2011年のワインバブル以降、およそ5年間で「Liv-ex Fine Wine 100」は約30%下落した。
2011年以降、ボルドーワインの当たり年は無い。これでは、もしヴァンネットがまっとうにワイン投資をしていたとしても、リターンを上げることが難しかったことが推察される。
一方で、「Liv-ex Fine Wine 100」の2000年ごろの値は100ポンド程度であったので、10年間で3.5倍超になっており、長期的にはリターンは悪く無いと言える。なにしろ、この部分だけ切り取ればだが、米国株式ベンチマークS&P500の10年間で2倍よりもパフォーマンスが良かったのである。すなわち、2000年以降の10年間は、ワインファンドはダメだと言うのは正しくなくて、むしろ、パフォーマンスは株式よりも良かったのである。
この時ならば、まっとうに運営されたワインファンドも、プラスのリターンが得られていたのではないかとも推察される。
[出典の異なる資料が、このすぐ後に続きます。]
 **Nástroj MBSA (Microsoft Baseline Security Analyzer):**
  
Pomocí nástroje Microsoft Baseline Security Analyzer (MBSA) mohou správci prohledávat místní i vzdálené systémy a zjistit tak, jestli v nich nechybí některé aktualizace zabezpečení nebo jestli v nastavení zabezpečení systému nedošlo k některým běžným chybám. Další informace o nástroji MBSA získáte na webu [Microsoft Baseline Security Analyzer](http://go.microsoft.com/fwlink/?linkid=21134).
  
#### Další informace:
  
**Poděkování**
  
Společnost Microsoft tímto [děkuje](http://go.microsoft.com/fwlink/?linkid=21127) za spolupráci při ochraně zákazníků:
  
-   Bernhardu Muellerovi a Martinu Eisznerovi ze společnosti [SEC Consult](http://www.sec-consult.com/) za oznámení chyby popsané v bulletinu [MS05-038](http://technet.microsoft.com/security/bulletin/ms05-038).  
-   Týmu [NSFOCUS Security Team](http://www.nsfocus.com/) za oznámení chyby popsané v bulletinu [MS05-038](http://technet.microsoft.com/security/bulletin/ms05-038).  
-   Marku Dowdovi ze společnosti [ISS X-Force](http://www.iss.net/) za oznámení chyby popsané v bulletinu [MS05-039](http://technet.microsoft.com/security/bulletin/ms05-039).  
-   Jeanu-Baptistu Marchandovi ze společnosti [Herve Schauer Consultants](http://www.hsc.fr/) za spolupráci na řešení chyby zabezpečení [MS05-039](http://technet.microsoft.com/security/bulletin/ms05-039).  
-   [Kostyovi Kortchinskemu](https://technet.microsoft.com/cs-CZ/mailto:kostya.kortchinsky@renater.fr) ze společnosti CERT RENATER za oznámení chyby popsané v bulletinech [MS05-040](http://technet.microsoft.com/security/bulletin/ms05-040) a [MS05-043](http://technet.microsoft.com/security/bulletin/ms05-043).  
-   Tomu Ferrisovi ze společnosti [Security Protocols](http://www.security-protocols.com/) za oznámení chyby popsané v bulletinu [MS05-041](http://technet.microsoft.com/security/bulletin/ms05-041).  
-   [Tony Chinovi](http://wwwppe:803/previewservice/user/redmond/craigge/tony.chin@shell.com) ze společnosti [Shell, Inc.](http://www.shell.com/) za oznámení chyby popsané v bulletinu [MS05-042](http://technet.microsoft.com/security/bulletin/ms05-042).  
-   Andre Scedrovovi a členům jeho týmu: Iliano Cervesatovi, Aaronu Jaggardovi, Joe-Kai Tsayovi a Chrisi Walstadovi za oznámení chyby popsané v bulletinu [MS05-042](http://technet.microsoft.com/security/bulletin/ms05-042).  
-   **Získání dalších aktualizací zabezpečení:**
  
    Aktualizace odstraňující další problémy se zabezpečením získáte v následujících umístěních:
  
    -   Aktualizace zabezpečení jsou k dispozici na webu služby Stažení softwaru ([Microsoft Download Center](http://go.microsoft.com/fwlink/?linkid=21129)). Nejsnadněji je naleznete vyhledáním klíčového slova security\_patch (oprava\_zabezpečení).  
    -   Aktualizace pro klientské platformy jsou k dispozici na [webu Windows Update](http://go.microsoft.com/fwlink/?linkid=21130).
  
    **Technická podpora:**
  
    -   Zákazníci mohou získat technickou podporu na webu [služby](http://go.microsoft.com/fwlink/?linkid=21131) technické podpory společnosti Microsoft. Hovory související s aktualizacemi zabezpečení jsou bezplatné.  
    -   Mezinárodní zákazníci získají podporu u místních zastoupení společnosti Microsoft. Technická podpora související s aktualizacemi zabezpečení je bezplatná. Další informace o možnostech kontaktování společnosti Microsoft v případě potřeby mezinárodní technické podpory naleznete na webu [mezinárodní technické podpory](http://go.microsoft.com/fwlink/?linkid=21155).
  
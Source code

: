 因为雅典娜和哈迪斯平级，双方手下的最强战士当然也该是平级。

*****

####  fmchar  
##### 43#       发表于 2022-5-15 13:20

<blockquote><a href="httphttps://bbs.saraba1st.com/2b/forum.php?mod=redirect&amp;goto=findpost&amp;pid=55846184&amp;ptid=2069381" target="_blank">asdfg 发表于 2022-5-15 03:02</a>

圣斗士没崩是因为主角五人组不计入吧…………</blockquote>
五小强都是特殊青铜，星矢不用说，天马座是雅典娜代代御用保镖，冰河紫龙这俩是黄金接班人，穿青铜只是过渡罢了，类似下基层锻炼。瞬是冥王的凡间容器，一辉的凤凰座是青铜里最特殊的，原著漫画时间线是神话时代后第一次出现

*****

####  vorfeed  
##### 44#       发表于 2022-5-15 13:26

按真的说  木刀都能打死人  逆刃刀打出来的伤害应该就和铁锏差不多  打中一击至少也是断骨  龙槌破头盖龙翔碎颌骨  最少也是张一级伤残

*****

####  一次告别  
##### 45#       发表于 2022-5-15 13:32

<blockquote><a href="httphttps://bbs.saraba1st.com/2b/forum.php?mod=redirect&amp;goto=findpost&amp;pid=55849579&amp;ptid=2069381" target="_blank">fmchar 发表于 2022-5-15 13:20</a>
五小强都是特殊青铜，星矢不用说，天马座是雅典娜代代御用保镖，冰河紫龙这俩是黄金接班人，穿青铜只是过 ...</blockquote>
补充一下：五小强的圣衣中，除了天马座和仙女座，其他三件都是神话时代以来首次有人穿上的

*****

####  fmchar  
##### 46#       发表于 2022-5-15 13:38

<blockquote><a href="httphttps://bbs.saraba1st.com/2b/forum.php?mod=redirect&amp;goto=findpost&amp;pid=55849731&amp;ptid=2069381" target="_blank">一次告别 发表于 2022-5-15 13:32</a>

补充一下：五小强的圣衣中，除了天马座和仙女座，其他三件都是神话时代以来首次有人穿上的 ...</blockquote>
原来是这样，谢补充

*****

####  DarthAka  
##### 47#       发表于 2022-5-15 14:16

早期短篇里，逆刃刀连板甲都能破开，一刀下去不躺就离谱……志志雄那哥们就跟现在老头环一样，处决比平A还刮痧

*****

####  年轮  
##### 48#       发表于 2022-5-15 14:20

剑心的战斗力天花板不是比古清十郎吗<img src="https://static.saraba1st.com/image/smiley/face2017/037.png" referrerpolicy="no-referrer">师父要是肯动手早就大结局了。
2016年以降、「Liv-ex Fine Wine 100」は底打ち、やや上昇に転じてきた。ワインの買い付け主体が中国人(中華系)であるとされているので、ワイン価格は、上海株式市場や原油などコモディティ価格と関連があるのかと思いきや、あまり関係なさそうな動きを示している。ワイン価格が上昇する明確な理由が今は見当たらない。しかし、現在はワイン価格に過熱感が無く、割高でもないので、さらに下落する蓋然性は低いとも言える。ワイン投資自体は欧州では比較的ポピュラーな資産運用法だ。日本では今回のヴァンネットの件でミソがついたものの、ワイン投資自体を否定するのはやや早計かもしれない。